Home » Bea Cukai Batam Kembalikan Empat Kontainer Berisi Limbah B3 ke Negara Asal

Bea Cukai Batam Kembalikan Empat Kontainer Berisi Limbah B3 ke Negara Asal

Empat kontainer itu tercatat milik PT Esun Internasional Utama Indonesia. Dari hasil pemeriksaan petugas, isi kontainer didominasi komponen elektronik bekas yang tergolong limbah berbahaya

by Gara
0 comments

Batamline.com, Batam – Komitmen penegakan aturan lingkungan di wilayah Kepulauan Riau kembali ditegaskan. Bea Cukai Batam memperketat pengawasan terhadap arus keluar-masuk limbah Bahan Berbahaya dan Beracun (B3) di Pelabuhan Batu Ampar, Batam.

Langkah pengawasan tersebut berbuah hasil. Sebanyak empat kontainer bermuatan limbah B3 resmi dikirim kembali ke negara asal melalui mekanisme reekspor pada Selasa (20/1/2026).

Empat kontainer itu tercatat milik PT Esun Internasional Utama Indonesia. Dari hasil pemeriksaan petugas, isi kontainer didominasi komponen elektronik bekas yang tergolong limbah berbahaya, antara lain perangkat komputer, hard disk, peralatan audio dan video, modem, papan daya, hingga printed circuit board (PCB).

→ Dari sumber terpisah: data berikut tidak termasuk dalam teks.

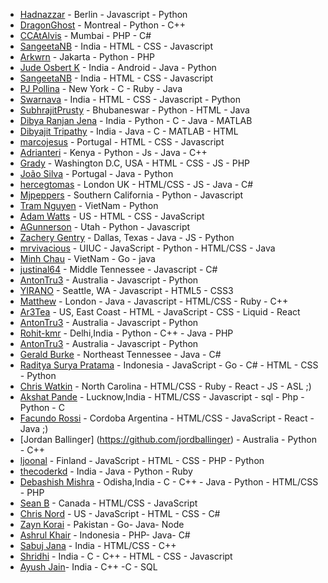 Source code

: ﻿- [Hadnazzar](https://github.com/hadnazzar) - Berlin - Javascript - Python
- [DragonGhost](https://github.com/DragonGhost7) - Montreal - Python - C++
- [CCAtAlvis](https://github.com/CCAtAlvis) - Mumbai - PHP - C#
- [SangeetaNB](https://github.com/SangeetaNB) - India - HTML - CSS - Javascript
- [Arkwrn](https://github.com/arkwrn) - Jakarta - Python - PHP
- [Jude Osbert K](https://github.com/judeosbert) - India - Android - Java - Python
- [SangeetaNB](https://github.com/SangeetaNB) - India - HTML - CSS - Javascript
- [PJ Pollina](https://github.com/pjpollina) - New York - C - Ruby - Java
- [Swarnava](https://github.com/swarnava) - India - HTML - CSS - Javascript - Python
- [SubhrajitPrusty](https://github.com/SubhrajitPrusty) - Bhubaneswar - Python - HTML - Java
- [Dibya Ranjan Jena](https://github.com/dibyasonu/) - India - Python - C - Java - MATLAB
- [Dibyajit Tripathy](https://github.com/Dibyajitdj/) - India - Java - C - MATLAB - HTML
- [marcojesus](https://github.com/marcojesus) - Portugal - HTML - CSS - Javascript
- [Adrianteri](https://github.com/Adrianteri) - Kenya - Python - Js - Java - C++
- [Grady](https://github.com/gradyhouston) - Washington D.C, USA - HTML - CSS - JS - PHP
- [João Silva](https://github.com/l32355) - Portugal - Java - Python
- [hercegtomas](https://github.com/hercegtomas) - London UK - HTML/CSS - JS - Java - C# 
- [Mjpeppers](https://github.com/McGdevfunk824) - Southern California - Python - Javascript
- [Tram Nguyen](https://github.com/nthtram) - VietNam - Python
- [Adam Watts](https://github.com/AdamWatts) - US - HTML - CSS - JavaScript
- [AGunnerson](https://github.com/TheGunder) - Utah - Python - Javascript
- [Zachery Gentry](https://github.com/zacherygentry) - Dallas, Texas - Java - JS - Python
- [mrvivacious](https://github.com/mrvivacious) - UIUC - JavaScript - Python - HTML/CSS - Java
- [Minh Chau](https://github.com/ctrongminh) - VietNam - Go - java
- [justinal64](https://github.com/justinal64) - Middle Tennessee - Javascript - C#
- [AntonTru3](https://github.com/AntonTru3) - Australia - Javascript - Python
- [YIRANO](https://github.com/yirano) - Seattle, WA - Javascript - HTML5 - CSS3
- [Matthew](https://github.com/TechDimension) - London - Java - Javascript - HTML/CSS - Ruby - C++
- [Ar3Tea](https://github.com/ar3tea) - US, East Coast - HTML - JavaScript - CSS - Liquid - React
- [AntonTru3](https://github.com/AntonTru3) - Australia - Javascript - Python
- [Rohit-kmr](https://github.com/Rohit-Kmr) - Delhi,India - Python - C++ - Java - PHP 
- [AntonTru3](https://github.com/AntonTru3) - Australia - Javascript - Python
- [Gerald Burke](https://gihub.com/geraldfingburke) - Northeast Tennessee - Java - C#
- [Raditya Surya Pratama](https://github.com/radityasurya) - Indonesia - JavaScript - Go - C# - HTML - CSS - Python
- [Chris Watkin](https://github.com/CQW-Code) - North Carolina - HTML/CSS - Ruby - React - JS - ASL ;)
- [Akshat Pande](https://github.com/akshat0047) - Lucknow,India - HTML/CSS - Javascript - sql - Php - Python - C
- [Facundo Rossi](https://github.com/FacuRossi) - Cordoba Argentina - HTML/CSS - JavaScript - React - Java  ;)
- [Jordan Ballinger] (https://github.com/jordballinger) - Australia - Python - C++
- [ljoonal](https://github.com/ljoonal) - Finland - JavaScript - HTML - CSS - PHP - Python
- [thecoderkd](https://github.com/thecoderkd) - India - Java - Python - Ruby
- [Debashish Mishra](https://github.com/Zanark) - Odisha,India - C - C++ - Java - Python - HTML/CSS - PHP 
- [Sean B](https://github.com/seanysean) - Canada - HTML/CSS - JavaScript
- [Chris Nord](https://github.com/pandabear41) - US - JavaScript - HTML - CSS - C#
- [Zayn Korai](https://github.com/zaynkorai) - Pakistan - Go- Java- Node
- [Ashrul Khair](https://github.com/ashrulkhair) - Indonesia - PHP- Java- C#
- [Sabuj Jana](https://github.com/JanaSabuj) - India - HTML/CSS - C++
- [Shridhi](https://github.com/aggarwal19) - India - C - C++ - HTML - CSS - Javascript
- [Ayush Jain](https://github.com/Ayushjain1722)- India - C++ -C - SQL
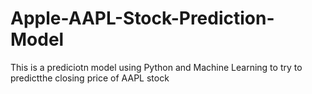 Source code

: # Apple-AAPL-Stock-Prediction-Model
This is a prediciotn model using Python and Machine Learning to try to predictthe closing price of AAPL stock
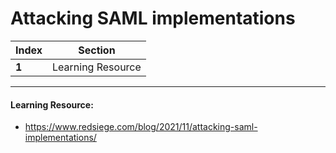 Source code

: # Attacking SAML implementations

Index | Section
--- | ---
**1** | Learning Resource

___


#### Learning Resource: 

* https://www.redsiege.com/blog/2021/11/attacking-saml-implementations/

Sebelumnya, Bea Cukai Batam bersama Direktorat Jenderal Penegakan Hukum Lingkungan Hidup dan Kehutanan (Gakkum LHK) telah melakukan pemeriksaan terhadap 74 kontainer dari total 914 kontainer yang tertahan di Pelabuhan Batu Ampar. Ratusan kontainer tersebut diduga kuat mengandung limbah B3 ilegal yang berpotensi mencemari lingkungan.

Sambil menunggu proses hukum dan administrasi, Bea Cukai Batam melakukan pengamanan ketat dengan menahan seluruh kontainer agar tidak dikeluarkan dari kawasan pelabuhan.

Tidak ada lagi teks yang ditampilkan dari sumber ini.